There are accounts of lived experience throughout the resource, such as the one quoted at the top of this blog. They remind us how essential it is that people who are dying and those close to them are at the centre of all that happens. A friend whose partner has recently died said ‘what you do has to be done with love.’ We need to be ready to work through this time with people and begin by asking them ‘what’s important to you?’
This is painful but privileged work. For me it is a rights issue; we need to ensure that everyone has access to the support they need. This resource sets out the capabilities that social workers need to make a difference to people who are experiencing loss, are dying or bereaved. There is a great deal we can offer as a profession. We must never be the ones who are too scared to discuss what people need because if we are, who else will?
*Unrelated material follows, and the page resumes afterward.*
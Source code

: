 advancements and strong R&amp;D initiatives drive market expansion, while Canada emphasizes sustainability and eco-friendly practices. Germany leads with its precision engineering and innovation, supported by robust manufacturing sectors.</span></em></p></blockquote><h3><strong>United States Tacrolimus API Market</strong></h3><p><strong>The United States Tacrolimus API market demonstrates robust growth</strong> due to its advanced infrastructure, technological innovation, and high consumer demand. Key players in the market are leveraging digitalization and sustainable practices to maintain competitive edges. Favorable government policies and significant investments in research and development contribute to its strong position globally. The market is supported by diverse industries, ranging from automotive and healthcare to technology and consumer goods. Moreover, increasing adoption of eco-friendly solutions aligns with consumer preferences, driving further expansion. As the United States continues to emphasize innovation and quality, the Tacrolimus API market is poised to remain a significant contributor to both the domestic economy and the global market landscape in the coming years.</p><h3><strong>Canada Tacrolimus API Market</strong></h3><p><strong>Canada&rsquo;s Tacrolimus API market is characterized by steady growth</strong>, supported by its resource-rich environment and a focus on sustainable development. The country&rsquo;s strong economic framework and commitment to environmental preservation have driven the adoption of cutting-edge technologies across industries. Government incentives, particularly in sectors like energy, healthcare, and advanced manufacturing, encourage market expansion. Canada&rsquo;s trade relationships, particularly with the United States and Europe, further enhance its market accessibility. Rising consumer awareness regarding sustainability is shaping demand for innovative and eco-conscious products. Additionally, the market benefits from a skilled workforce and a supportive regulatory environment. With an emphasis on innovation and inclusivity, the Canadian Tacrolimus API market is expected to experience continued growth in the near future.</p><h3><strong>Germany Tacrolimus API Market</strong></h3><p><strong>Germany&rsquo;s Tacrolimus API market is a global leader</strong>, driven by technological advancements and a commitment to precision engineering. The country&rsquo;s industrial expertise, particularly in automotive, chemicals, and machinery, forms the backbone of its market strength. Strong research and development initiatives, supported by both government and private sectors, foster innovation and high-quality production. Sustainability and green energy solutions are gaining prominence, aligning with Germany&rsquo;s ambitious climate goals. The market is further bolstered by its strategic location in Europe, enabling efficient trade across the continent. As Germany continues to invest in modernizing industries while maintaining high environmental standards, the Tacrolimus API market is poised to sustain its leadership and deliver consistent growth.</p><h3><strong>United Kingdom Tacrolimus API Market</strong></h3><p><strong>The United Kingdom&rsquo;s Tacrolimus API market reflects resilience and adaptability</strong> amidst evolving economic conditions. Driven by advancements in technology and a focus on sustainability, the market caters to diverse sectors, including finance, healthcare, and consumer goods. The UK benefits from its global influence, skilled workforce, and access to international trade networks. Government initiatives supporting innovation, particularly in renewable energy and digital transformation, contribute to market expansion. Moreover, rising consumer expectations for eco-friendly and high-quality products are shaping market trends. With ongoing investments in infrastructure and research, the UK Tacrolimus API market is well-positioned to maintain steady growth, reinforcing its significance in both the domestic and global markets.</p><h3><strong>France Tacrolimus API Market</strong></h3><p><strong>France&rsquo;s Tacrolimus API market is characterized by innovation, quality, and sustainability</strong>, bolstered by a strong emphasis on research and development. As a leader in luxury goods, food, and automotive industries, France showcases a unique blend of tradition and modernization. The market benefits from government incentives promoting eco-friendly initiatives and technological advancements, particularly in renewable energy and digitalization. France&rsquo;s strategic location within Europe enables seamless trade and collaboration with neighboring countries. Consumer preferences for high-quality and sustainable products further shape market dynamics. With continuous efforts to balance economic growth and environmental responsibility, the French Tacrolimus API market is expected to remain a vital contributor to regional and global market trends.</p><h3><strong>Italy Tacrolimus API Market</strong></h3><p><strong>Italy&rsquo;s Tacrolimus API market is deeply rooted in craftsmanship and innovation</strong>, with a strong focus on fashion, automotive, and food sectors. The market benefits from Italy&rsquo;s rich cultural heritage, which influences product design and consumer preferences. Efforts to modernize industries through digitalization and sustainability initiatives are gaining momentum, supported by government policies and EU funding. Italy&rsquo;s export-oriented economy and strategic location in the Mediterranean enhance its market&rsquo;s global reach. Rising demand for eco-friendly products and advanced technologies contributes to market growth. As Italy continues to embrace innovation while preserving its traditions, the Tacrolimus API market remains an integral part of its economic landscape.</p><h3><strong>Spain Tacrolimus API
The report published by Kings College London earlier this month on ‘The effectiveness of social work with adults’ highlighted palliative care as an area where people were very positive about the support social workers can provide. It also emphasised there was an unmet demand for palliative care social work. We need to integrate social work into end of life care and aim for true choice, quality and control for everyone at this time.
The resource sets out what is needed to make this happen. Social workers need to see end of life and bereavement care as an important part of their role. They can use the resource to identify the skills and knowledge they need to develop their confidence, but will need to be reflective and rely on the support of supervisors and managers for this work. Employers, leaders, commissioners and funders can also use it to identify how to build social work leadership for end of life care into their organisational structures.
Palliative care social workers can also use it to highlight their role and, as happens already in parts of the country, make contact with local social work teams to support and learn from one another. Educators can use it to think about how palliative care capabilities are covered in social work education and continuing professional development.
Palliative care social work is an important specialism across social work with adults, children and families. I hope we can strengthen this specialism and support all social workers to provide the best end of life care they can.